• Required work:
Below are some records. Print exactly the lines between the one holding "presented at the 19" and the one holding "for 3-D Unstructured", inclusive, and nothing else.
----- Data extract
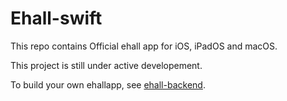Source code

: #  Ehall-swift

This repo contains Official ehall app for iOS, iPadOS and macOS.

This project is still under active developement.

To build your own ehallapp, see [ehall-backend](https://github.com/Kernelize/ehall-backend).
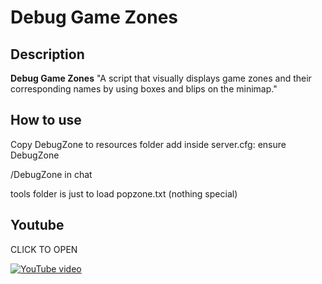 # Debug Game Zones

## Description

**Debug Game Zones** "A script that visually displays game zones and their corresponding names by using boxes and blips on the minimap."

## How to use
Copy DebugZone to resources folder 
add inside server.cfg: ensure DebugZone

/DebugZone in chat

tools folder is just to load popzone.txt (nothing special)
## Youtube

 CLICK TO OPEN

[![YouTube video](https://img.youtube.com/vi/Y3XpzvW60h4/0.jpg)](https://youtu.be/Y3XpzvW60h4)
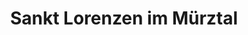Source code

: ---
title: Sankt Lorenzen im Mürztal
url: /sankt-lorenzen-im-muerztal/
latitude: 47.479
longitude: 15.371
---
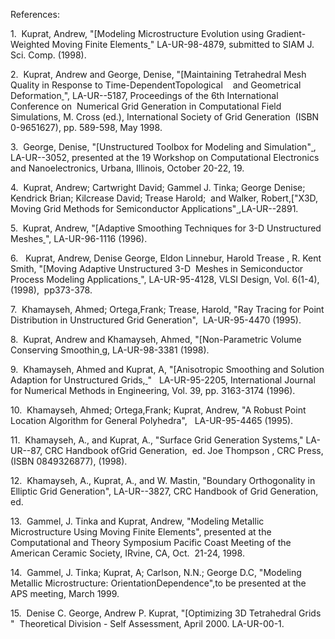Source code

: References:

1.  Kuprat, Andrew, "[Modeling Microstructure Evolution using
Gradient-Weighted Moving Finite Elements<a href="https://lanl.github.io/LaGriT/assets/images/mfegg.pdf" download> </a>"
LA-UR-98-4879, submitted to SIAM J. Sci. Comp. (1998).

2.  Kuprat, Andrew and George, Denise, "[Maintaining Tetrahedral Mesh
Quality in Response to Time-DependentTopological    and Geometrical
Deformation<a href="https://lanl.github.io/LaGriT/assets/images/london98_pn.pdf" download> </a>", LA-UR--5187, Proceedings of
the 6th International Conference on  Numerical Grid Generation in
Computational Field Simulations, M. Cross (ed.), International Society
of Grid Generation  (ISBN 0-9651627), pp. 589-598, May 1998.

3.  George, Denise, "[Unstructured Toolbox for Modeling and
Simulation"<a href="https://lanl.github.io/LaGriT/assets/images/nasa.pdf" download> </a>, LA-UR--3052, presented at the 19
Workshop on Computational Electronics and Nanoelectronics, Urbana,
Illinois, October 20-22, 19.

4.  Kuprat, Andrew; Cartwright David; Gammel J. Tinka; George Denise;
Kendrick Brian; Kilcrease David; Trease Harold;  and Walker, Robert,["X3D, Moving Grid Methods for Semiconductor
Applications"<a href="https://lanl.github.io/LaGriT/assets/images/2891.pdf" download> </a> ,LA-UR--2891.

5.  Kuprat, Andrew, "[Adaptive Smoothing Techniques for 3-D Unstructured
Meshes<a href="https://lanl.github.io/LaGriT/assets/images/MSU96.pdf" download> </a>", LA-UR-96-1116 (1996).

6.   Kuprat, Andrew, Denise George, Eldon Linnebur, Harold Trease , R.
Kent Smith, "[Moving Adaptive Unstructured 3-D  Meshes in Semiconductor
Process Modeling Applications<a href="https://lanl.github.io/LaGriT/assets/images/BORON.pdf" download> </a>", LA-UR-95-4128, VLSI
Design, Vol. 6(1-4), (1998),  pp373-378.

7.  Khamayseh, Ahmed; Ortega,Frank; Trease, Harold, "Ray Tracing for
Point Distribution in Unstructured Grid Generation",  LA-UR-95-4470
(1995).

8.  Kuprat, Andrew and Khamayseh, Ahmed, "[Non-Parametric Volume
Conserving Smoothin<a href="https://lanl.github.io/LaGriT/assets/images/volsmooth.pdf" download> </a>g, LA-UR-98-3381 (1998).

9.  Khamayseh, Ahmed and Kuprat, A, "[Anisotropic Smoothing and Solution
Adaption for Unstructured Grids,<a href="https://lanl.github.io/LaGriT/assets/images/ahmandrew1.pdf" download> </a>"  
LA-UR-95-2205, International Journal for Numerical Methods in
Engineering, Vol. 39, pp. 3163-3174 (1996).

10.  Khamayseh, Ahmed; Ortega,Frank; Kuprat, Andrew, "A Robust Point
Location Algorithm for General Polyhedra",   LA-UR-95-4465 (1995).

11.  Khamayseh, A., and Kuprat, A., "Surface Grid Generation Systems,"
LA-UR--87, CRC Handbook ofGrid Generation,  ed. Joe Thompson , CRC
Press, (ISBN 0849326877), (1998).

12.  Khamayseh, A., Kuprat, A., and W. Mastin, "Boundary Orthogonality
in Elliptic Grid Generation", LA-UR--3827, CRC Handbook of Grid
Generation, ed.

13.  Gammel, J. Tinka and Kuprat, Andrew, "Modeling Metallic
Microstructure Using Moving Finite Elements", presented at the
Computational and Theory Symposium Pacific Coast Meeting of the American
Ceramic Society, IRvine, CA, Oct.  21-24, 1998.

14.  Gammel, J. Tinka; Kuprat, A; Carlson, N.N.; George D.C, "Modeling
Metallic Microstructure: OrientationDependence",to be presented at the
APS meeting, March 1999.

15.  Denise C. George, Andrew P. Kuprat, "[Optimizing 3D Tetrahedral
Grids<a href="https://lanl.github.io/LaGriT/assets/images/2pager-massage-20000.pdf" download> </a>"  Theoretical Division - Self
Assessment, April 2000. LA-UR-00-1.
----------
• Exercise response:
Simulation"<a href="https://lanl.github.io/LaGriT/assets/images/nasa.pdf" download> </a>, LA-UR--3052, presented at the 19
Workshop on Computational Electronics and Nanoelectronics, Urbana,
Illinois, October 20-22, 19.

4.  Kuprat, Andrew; Cartwright David; Gammel J. Tinka; George Denise;
Kendrick Brian; Kilcrease David; Trease Harold;  and Walker, Robert,["X3D, Moving Grid Methods for Semiconductor
Applications"<a href="https://lanl.github.io/LaGriT/assets/images/2891.pdf" download> </a> ,LA-UR--2891.

5.  Kuprat, Andrew, "[Adaptive Smoothing Techniques for 3-D Unstructured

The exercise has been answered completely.